Researchers have found a wide range of organisms to possess the ability to detect, align, and navigate using magnetic fields. While this biophysical mechanism is unknown in most species, there are two leading theories. The first is ferromagnetism which involves either giving animals a physical torque towards the magnetic field, or a cellular channel that is sensitive to magnetic fields. The second theory involves the use of the radical pair mechanism where a spin-correlated pair of radical electrons reacts to the magnetic field through a combination of the hyperfine and Zeeman interactions. The radical electrons are then able to proceed to a spin-selective reaction that may produce a nervous signal.
Under the premise that many photoreceptors on the retina of an eye contain a radical pair magnetic sensor, a procedure is formed to collect the magnetic signal and use it to align or orient oneself. The model must take into account the various angles associated with the magnetic field and surface of the retina, along with possible rotations that the eye can make. The process of orienting involves a simple control loop, and noise is introduced to test the overall robustness of the system to a wide variety of possible pitfalls.

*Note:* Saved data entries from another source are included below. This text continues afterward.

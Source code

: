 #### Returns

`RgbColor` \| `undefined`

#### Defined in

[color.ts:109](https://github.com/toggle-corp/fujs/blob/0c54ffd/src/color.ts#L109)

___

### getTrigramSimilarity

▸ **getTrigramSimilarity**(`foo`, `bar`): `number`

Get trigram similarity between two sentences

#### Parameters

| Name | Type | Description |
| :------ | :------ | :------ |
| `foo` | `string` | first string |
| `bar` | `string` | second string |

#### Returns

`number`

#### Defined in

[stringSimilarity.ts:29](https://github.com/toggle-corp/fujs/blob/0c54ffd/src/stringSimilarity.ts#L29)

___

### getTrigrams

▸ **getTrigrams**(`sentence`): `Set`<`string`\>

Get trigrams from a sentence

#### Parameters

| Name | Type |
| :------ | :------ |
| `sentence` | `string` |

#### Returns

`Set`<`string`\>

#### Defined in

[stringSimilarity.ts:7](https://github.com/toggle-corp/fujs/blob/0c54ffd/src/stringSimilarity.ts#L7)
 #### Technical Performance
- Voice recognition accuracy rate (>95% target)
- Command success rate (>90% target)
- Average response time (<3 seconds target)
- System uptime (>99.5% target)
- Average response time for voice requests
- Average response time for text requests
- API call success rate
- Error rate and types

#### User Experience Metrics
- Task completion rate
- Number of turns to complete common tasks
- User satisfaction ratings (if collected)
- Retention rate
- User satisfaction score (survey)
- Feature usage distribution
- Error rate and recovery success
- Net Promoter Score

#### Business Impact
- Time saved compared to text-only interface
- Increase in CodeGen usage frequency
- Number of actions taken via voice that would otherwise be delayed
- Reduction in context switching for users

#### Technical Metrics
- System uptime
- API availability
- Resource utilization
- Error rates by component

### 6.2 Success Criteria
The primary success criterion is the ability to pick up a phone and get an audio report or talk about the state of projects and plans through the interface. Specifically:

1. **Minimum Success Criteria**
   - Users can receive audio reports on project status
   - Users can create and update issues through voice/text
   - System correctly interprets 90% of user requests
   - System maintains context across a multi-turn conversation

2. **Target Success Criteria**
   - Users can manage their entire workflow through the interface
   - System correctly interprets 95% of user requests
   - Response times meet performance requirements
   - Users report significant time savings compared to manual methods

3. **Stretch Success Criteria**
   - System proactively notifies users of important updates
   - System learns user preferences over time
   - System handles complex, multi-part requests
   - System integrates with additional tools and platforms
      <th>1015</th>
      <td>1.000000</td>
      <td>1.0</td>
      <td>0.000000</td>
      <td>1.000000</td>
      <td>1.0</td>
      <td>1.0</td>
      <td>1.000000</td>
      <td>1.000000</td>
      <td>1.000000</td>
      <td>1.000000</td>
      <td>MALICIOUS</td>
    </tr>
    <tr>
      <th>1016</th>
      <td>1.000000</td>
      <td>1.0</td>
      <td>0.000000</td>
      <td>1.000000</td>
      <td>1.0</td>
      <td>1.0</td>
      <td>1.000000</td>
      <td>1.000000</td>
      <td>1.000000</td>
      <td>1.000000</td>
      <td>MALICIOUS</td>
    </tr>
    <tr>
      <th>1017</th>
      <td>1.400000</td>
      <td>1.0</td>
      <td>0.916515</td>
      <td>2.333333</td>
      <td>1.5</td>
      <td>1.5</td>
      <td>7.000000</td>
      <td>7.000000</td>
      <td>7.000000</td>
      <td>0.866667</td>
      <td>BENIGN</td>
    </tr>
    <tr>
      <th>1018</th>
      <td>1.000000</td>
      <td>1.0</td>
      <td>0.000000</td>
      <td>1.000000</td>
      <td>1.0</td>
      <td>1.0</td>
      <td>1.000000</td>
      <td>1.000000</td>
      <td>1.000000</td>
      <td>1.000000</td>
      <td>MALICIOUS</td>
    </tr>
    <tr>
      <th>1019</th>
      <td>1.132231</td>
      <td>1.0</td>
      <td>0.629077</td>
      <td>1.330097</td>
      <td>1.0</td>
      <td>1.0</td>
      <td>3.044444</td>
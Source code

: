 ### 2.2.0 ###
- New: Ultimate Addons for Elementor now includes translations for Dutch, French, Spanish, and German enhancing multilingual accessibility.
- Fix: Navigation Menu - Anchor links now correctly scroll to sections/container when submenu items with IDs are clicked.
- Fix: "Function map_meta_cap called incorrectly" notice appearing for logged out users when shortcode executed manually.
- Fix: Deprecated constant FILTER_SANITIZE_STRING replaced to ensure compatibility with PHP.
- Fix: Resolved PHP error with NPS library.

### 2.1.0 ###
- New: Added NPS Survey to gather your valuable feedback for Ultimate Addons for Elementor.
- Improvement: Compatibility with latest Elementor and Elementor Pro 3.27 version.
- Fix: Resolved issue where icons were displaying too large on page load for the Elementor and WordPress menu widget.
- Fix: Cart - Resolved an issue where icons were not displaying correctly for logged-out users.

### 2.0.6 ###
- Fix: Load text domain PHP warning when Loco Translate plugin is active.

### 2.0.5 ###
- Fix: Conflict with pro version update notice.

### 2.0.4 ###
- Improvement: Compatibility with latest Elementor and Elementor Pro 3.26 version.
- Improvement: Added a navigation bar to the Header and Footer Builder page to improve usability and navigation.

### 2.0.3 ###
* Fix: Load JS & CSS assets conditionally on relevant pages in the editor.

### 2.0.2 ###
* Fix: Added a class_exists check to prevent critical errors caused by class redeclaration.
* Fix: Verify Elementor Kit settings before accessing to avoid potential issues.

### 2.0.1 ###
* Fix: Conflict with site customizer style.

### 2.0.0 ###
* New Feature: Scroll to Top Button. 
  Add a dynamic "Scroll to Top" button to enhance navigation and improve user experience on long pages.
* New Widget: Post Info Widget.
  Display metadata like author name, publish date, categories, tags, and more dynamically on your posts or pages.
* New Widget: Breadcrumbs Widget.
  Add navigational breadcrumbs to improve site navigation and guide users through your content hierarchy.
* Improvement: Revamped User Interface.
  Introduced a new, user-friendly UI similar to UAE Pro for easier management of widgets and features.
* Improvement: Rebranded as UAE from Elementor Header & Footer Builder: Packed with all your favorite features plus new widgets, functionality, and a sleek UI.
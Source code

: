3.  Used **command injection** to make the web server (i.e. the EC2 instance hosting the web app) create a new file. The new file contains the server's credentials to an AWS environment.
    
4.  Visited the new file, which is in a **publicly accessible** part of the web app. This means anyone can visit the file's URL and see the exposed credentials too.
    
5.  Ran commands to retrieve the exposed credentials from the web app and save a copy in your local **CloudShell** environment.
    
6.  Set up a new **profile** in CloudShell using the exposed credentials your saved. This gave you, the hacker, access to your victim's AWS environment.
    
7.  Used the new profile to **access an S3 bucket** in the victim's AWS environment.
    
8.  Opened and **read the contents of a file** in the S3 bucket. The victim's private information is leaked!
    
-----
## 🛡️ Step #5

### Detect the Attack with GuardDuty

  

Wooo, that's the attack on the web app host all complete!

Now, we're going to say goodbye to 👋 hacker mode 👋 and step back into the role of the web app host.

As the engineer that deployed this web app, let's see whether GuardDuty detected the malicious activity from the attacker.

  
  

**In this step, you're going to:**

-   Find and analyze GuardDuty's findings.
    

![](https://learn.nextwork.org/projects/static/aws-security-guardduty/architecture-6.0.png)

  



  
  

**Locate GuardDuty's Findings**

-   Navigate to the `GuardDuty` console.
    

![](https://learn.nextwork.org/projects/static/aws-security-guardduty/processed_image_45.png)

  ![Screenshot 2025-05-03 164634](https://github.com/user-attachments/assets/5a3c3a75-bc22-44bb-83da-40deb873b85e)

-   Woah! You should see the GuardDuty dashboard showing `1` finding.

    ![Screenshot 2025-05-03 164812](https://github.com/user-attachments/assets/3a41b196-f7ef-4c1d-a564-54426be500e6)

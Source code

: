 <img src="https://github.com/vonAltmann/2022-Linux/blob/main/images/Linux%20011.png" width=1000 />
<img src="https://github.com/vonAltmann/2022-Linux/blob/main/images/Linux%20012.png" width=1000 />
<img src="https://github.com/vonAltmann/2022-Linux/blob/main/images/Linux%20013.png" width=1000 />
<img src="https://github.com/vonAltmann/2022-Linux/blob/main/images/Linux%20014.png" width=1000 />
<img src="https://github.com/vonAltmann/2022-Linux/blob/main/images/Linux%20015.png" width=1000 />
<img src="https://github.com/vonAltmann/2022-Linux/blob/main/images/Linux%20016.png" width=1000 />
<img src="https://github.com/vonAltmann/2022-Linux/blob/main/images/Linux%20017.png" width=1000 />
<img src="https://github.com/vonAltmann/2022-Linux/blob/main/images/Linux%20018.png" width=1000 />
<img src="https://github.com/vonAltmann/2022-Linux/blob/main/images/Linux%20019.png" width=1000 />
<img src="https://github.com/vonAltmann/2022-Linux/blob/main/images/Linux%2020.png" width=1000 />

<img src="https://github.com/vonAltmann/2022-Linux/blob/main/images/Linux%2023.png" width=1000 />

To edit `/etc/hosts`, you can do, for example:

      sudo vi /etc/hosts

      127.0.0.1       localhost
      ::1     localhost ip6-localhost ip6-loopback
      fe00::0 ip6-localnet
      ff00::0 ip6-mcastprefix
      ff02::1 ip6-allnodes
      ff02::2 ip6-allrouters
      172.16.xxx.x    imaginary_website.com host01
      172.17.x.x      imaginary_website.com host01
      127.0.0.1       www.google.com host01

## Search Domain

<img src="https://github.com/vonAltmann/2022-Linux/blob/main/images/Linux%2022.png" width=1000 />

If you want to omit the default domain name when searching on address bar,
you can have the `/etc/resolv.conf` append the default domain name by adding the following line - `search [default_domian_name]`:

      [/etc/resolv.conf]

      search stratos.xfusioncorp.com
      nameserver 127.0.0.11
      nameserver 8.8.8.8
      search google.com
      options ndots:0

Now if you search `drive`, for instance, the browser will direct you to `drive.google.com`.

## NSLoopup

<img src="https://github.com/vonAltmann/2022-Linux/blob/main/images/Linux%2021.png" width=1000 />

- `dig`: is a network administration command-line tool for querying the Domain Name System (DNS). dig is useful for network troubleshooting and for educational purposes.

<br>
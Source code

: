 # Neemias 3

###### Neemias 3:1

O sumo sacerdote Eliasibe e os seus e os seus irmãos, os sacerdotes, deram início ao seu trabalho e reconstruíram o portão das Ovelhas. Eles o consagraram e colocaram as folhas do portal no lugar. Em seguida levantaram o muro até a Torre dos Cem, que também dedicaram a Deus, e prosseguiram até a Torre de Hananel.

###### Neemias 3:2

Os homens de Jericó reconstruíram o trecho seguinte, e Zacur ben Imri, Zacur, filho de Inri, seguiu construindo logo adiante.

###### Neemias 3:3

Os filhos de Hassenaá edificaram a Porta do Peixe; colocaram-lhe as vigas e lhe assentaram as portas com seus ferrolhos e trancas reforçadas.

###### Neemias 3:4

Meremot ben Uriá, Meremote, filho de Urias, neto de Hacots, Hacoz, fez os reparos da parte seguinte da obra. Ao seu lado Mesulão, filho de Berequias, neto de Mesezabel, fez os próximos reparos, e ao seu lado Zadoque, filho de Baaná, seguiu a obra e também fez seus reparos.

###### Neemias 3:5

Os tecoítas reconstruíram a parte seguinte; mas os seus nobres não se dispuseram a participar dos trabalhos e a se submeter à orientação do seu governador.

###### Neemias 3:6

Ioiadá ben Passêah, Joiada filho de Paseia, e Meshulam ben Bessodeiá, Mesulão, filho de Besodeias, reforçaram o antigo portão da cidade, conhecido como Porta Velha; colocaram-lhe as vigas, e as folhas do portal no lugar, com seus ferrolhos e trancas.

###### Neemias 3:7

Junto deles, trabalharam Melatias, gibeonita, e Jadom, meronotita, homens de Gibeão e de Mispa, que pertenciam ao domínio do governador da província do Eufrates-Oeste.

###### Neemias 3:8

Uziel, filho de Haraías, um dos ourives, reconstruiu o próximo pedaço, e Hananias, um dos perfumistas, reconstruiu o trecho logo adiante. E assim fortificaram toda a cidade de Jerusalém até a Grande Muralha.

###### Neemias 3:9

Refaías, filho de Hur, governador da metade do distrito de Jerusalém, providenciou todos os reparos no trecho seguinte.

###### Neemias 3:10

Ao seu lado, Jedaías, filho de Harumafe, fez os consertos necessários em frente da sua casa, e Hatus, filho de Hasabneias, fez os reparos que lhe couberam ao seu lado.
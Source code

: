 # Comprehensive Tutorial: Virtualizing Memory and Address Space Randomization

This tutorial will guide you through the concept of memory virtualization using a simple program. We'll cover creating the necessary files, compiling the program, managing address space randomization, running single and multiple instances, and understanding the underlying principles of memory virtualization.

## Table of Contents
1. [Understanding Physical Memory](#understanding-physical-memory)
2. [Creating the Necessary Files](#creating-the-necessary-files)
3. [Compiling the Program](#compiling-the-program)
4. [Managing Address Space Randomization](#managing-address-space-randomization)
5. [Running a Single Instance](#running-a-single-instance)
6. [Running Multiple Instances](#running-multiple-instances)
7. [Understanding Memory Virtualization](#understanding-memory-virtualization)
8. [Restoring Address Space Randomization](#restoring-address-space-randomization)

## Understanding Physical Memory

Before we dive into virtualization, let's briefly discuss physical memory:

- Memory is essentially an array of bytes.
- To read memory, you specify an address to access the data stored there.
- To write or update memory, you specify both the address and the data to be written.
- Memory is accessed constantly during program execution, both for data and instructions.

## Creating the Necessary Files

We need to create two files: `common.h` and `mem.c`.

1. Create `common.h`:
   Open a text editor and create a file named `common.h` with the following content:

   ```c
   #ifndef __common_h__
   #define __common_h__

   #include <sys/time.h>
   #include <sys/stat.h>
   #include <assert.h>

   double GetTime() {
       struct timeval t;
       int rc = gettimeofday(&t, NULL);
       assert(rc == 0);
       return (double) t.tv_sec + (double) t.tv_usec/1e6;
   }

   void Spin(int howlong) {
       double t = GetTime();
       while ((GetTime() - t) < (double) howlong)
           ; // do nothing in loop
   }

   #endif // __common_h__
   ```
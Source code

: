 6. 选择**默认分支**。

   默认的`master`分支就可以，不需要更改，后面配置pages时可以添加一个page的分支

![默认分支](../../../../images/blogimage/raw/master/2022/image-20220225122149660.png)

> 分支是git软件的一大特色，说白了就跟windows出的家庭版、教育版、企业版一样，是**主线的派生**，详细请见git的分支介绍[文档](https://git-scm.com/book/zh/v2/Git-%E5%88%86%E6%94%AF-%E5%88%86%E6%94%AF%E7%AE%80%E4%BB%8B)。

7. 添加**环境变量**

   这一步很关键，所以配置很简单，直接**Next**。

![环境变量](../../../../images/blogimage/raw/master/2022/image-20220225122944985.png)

A virtual reality simulation using Google Cardboard was created to show what magnetic vision could look like to a human and to birds.
Many experiments were performed on Drosophila melanogaster under a series of different gradient and uniform magnetic fields in horizontal and vertical conditions in a Hirsh maze. The fruit flies exhibited a naive avoidance of magnetic fields at ten times Earth strength fields and were affected by very low intensity magnetic fields.